The coefficients measures a one unit change in the independent variables based on the logarithm of the ratio of probability, of the cow-calf producer choosing to use the management tools, and measures the likelihood of adoptions (Greene, 2012). The marginal change in
probability of the mth producer’s adoption of a management tool results from a change in the ith independent variables, which is calculated as
Δmi = πmi (Xm=1)- πmi (Xm=0)
With two management practice tools being investigated, there are four possible combinations for a cow-calf producer: a) use no record keeping and benchmarking considered in this study; b) use record keeping method only; c) use benchmarking method only and; d) use both record keeping and benchmarking. Given this choice set, three individual Binary Logit are specified and the three respective dependent variables are as follows:
Producers Adopt Record Keeping (RKn) = β0 + β1 age j + β2 education level j + β3 herd sizej + β4 experience j + β5 goal setting j + β6 the influencers in decision making process j + β7 family income derived from the operation j + β8 location j+ β9 off-farm work j + β10
market orientation j + β11 learning orientation j + ε j (4.3) Producers Adopt Benchmarking (BMn) = β0 + β1 age j + β2 education level j + β3 herd
sizej + β4 experience j + β5 goal setting j + β6 the influencers in decision making process j + β7 family income derived from the operation j + β8 location j+ β9 off-farm work j + β10
market orientation j + β11 learning orientation j + ε j (4.4) Producers adopt both Record Keeping and Benchmarking (RBn) = β0 + β1 age j + β2
education level j + β3 herd sizej + β4 experience j + β5 goal setting j + β6 the influencers in decision making process j + β7 family income derived from the operation j + β8 location j+
β9 off-farm work j + β10 market orientation j + β11 learning orientation j + ε j (4.5)

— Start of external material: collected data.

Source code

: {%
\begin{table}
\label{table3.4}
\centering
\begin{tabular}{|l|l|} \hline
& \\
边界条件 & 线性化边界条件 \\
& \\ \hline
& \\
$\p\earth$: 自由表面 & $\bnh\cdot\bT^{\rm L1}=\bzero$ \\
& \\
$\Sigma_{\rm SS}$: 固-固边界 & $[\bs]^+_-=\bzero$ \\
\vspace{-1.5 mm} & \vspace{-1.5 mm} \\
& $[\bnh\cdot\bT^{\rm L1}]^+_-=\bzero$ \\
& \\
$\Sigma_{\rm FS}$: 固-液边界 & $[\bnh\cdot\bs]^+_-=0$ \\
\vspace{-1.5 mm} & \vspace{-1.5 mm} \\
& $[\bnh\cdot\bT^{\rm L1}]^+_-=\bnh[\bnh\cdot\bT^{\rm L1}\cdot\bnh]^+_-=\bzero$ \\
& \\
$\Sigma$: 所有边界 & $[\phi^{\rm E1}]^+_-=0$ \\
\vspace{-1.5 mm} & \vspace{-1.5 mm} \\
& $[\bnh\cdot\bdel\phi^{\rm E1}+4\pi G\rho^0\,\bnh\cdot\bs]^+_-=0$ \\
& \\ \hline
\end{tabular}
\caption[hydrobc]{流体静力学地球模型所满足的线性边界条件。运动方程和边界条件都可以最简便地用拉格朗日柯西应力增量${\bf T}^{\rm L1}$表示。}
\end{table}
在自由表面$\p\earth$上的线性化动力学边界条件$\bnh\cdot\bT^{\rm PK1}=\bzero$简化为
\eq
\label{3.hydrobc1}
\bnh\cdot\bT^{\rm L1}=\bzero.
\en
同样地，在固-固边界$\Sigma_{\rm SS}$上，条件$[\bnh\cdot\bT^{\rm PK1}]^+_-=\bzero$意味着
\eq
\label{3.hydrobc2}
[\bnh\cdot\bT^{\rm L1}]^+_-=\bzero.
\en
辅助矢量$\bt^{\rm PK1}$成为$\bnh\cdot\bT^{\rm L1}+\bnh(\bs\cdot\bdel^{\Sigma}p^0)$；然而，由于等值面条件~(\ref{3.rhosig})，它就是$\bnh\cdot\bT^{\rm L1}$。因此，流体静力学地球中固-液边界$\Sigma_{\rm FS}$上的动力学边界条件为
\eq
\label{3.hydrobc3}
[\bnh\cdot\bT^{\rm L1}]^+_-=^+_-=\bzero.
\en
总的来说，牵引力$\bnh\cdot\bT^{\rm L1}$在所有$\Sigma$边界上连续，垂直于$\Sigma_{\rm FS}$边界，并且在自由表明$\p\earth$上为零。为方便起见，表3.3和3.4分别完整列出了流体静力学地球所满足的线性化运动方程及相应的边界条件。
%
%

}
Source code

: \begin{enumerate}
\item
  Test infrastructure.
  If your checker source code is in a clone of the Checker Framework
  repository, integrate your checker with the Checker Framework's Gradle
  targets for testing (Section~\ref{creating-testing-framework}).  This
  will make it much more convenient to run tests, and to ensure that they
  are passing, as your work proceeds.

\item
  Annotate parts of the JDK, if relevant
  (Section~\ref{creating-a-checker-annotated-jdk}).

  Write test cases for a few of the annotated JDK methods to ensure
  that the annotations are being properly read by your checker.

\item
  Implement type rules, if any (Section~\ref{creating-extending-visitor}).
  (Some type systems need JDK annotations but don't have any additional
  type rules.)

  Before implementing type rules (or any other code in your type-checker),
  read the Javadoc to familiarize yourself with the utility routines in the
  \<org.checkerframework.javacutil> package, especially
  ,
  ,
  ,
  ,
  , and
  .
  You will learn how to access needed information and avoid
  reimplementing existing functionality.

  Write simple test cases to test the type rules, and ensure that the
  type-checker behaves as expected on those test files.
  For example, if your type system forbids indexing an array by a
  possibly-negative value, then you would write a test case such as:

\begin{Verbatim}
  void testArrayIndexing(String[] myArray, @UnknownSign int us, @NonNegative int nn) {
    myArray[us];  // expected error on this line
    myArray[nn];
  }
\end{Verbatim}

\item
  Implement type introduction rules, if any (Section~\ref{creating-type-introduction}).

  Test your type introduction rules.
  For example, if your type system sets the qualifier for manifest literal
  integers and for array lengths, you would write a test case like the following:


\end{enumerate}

Where: Each of the dependent variables RKn, BMn, and RBn is a vector of binary
variables, such that RKn=1 if the Nth producer chose to keep records on his/her operation, and 0 otherwise; B nm are vectors of m explanatory variables of the Nth farmer. It is assumed that B nm is independent of the zero mean random variable. The β notations are parameters to be estimated, and ε is a normally distributed error term. The same explanatory variables included in each equation to account for the personal characteristics of each cow-calf producer were: family income derived from the operation, age, experience, education level, herd size, locations, goal setting, the influencers in decision making process and off-farm work. Family income derived from the operation indicated the percentage of family income generated from the cow-calf operation. Age is the age of the cow-calf producer in years, education level indicates the level of
formal education obtained by the primary decision producer, and herd size denotes the number of head in the operation of year 2014. Experience indicated the number of years that cow-calf producers have been operating their business. The influencers in the decision making process indicated individuals, besides the owner, who could have influenced producer use benchmarking and record keeping. Locations represents the province where the operation is located; options being Alberta, Saskatchewan, or Manitoba. Off-farm work captures whether or not the producer holds an off-farm job. Finally, the constructs of market orientation and organizational learning to assess the adoption of management tools were included as explanatory variables in the Binary Logit model.